Birthwort plants, and the aristolochic acids they contain, were quite common in ancient Greek and Roman medical texts, well-established as an herb there by the fifth century BC.[4] Birthworts appeared in Ayurvedic texts by 400 AD, and in Chinese texts later in the fifth century. In these ancient times, it was used to treat kidney and urinary problems, as well as gout, snakebites, and a variety of other ailments. It was also considered to be an effective contraceptive. In many of these cases, birthworts were just some of the many ingredients used to create ointments or salves. In the early first century, in Roman texts, Aristolochia is first mentioned as a component of oral medicines that were used to treat things such as asthma, hiccups, muscle spasms and pains, and to assist in the expulsion of afterbirth.[4]

Discovery of toxicity

Kidney damage

Aristolochic acid poisoning was first diagnosed in the early 1990s at a clinic in Brussels, Belgium, when cases of nephritis leading to rapid kidney failure were seen in a group of women who had all taken the same weight-loss supplement, Aristolochia fangchi, which contained aristolochic acid.[5] This nephritis was termed “Chinese herbs nephropathy” (CHN) due to the origin of the weight-loss supplement.[6] A similar condition previously known as Balkan endemic nephropathy (BEN), first characterized in the 1950s in southeastern Europe, was later discovered to be also the result of aristolochic acid (AA) consumption. BEN is more slowly progressive than the nephritis that is seen in CHN, but is likely caused by low-level AA exposure, possibly from contamination of wheat flour seeds by a plant of the birthwort family, Aristolochia clematitis.[7] CHN and BEN fall under the umbrella of what is now known as aristolochic acid nephropathy.[6]

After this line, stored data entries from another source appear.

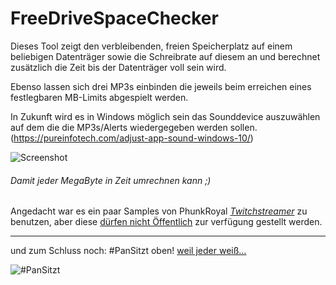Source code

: # FreeDriveSpaceChecker

Dieses Tool zeigt den verbleibenden, freien Speicherplatz auf einem
beliebigen Datenträger sowie die Schreibrate auf diesem an und berechnet
zusätzlich die Zeit bis der Datenträger voll sein wird.

Ebenso lassen sich drei MP3s einbinden die jeweils beim erreichen eines
festlegbaren MB-Limits abgespielt werden.

In Zukunft wird es in Windows möglich sein das Sounddevice auszuwählen auf dem die
die MP3s/Alerts wiedergegeben werden sollen.
(https://pureinfotech.com/adjust-app-sound-windows-10/)

![Screenshot](https://i.imgur.com/TpZuubx.png "Screenshot")

###### _Damit jeder MegaByte in Zeit umrechnen kann ;)_

Angedacht war es ein paar Samples von PhunkRoyal [ _Twitchstreamer_](https://twitch.tv/royalphunk) zu benutzen, aber 
diese [dürfen nicht Öffentlich](https://clips.twitch.tv/ArtsyNastyChimpanzeeTriHard) zur verfügung gestellt werden.
___

und zum Schluss noch: #PanSitzt oben!
[weil jeder weiß...](https://clips.twitch.tv/SnappyLuckySoybeanShadyLulu)

![#PanSitzt](https://pbs.twimg.com/profile_images/853251992193511424/AXVwFXFd_400x400.jpg "#PanSitzt")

Aristolochia clematitis plant.
Aristolochia clematitis, the plant responsible for Balkan endemic nephropathy

Liver cancer

A study reported in the Science Translational Medicine journal in October 2017 reported high incidents of liver cancer in Asia, particularly Taiwan, which bore the "well-defined mutational signature" of aristolochic acids. The same link was found in Vietnam and other South-east Asian countries. This was compared with much lower rates found in Europe and North America.[8]

Biosynthesis

The major components of the "aristolochic acid" mixture are aristolochic acid I (AA-I, 12) and aristolochic acid II (AA-II). AA-I biosynthesis begins with tyrosine (2), and proceeds via norlaudanosoline (6, a hydrogenated benzylisoquinoline) and the aporphine alkaloid stephanine (11):

Biosynthetic pathway of aristolochic acid
Biosynthetic pathway of aristolochic acid

This pathway is hardly surprising: the combination of an aryl carboxylic acid and an aryl nitro functionality (uncommon in natural products) suggests an apparent biogenetic relationship to the aporphines.[9]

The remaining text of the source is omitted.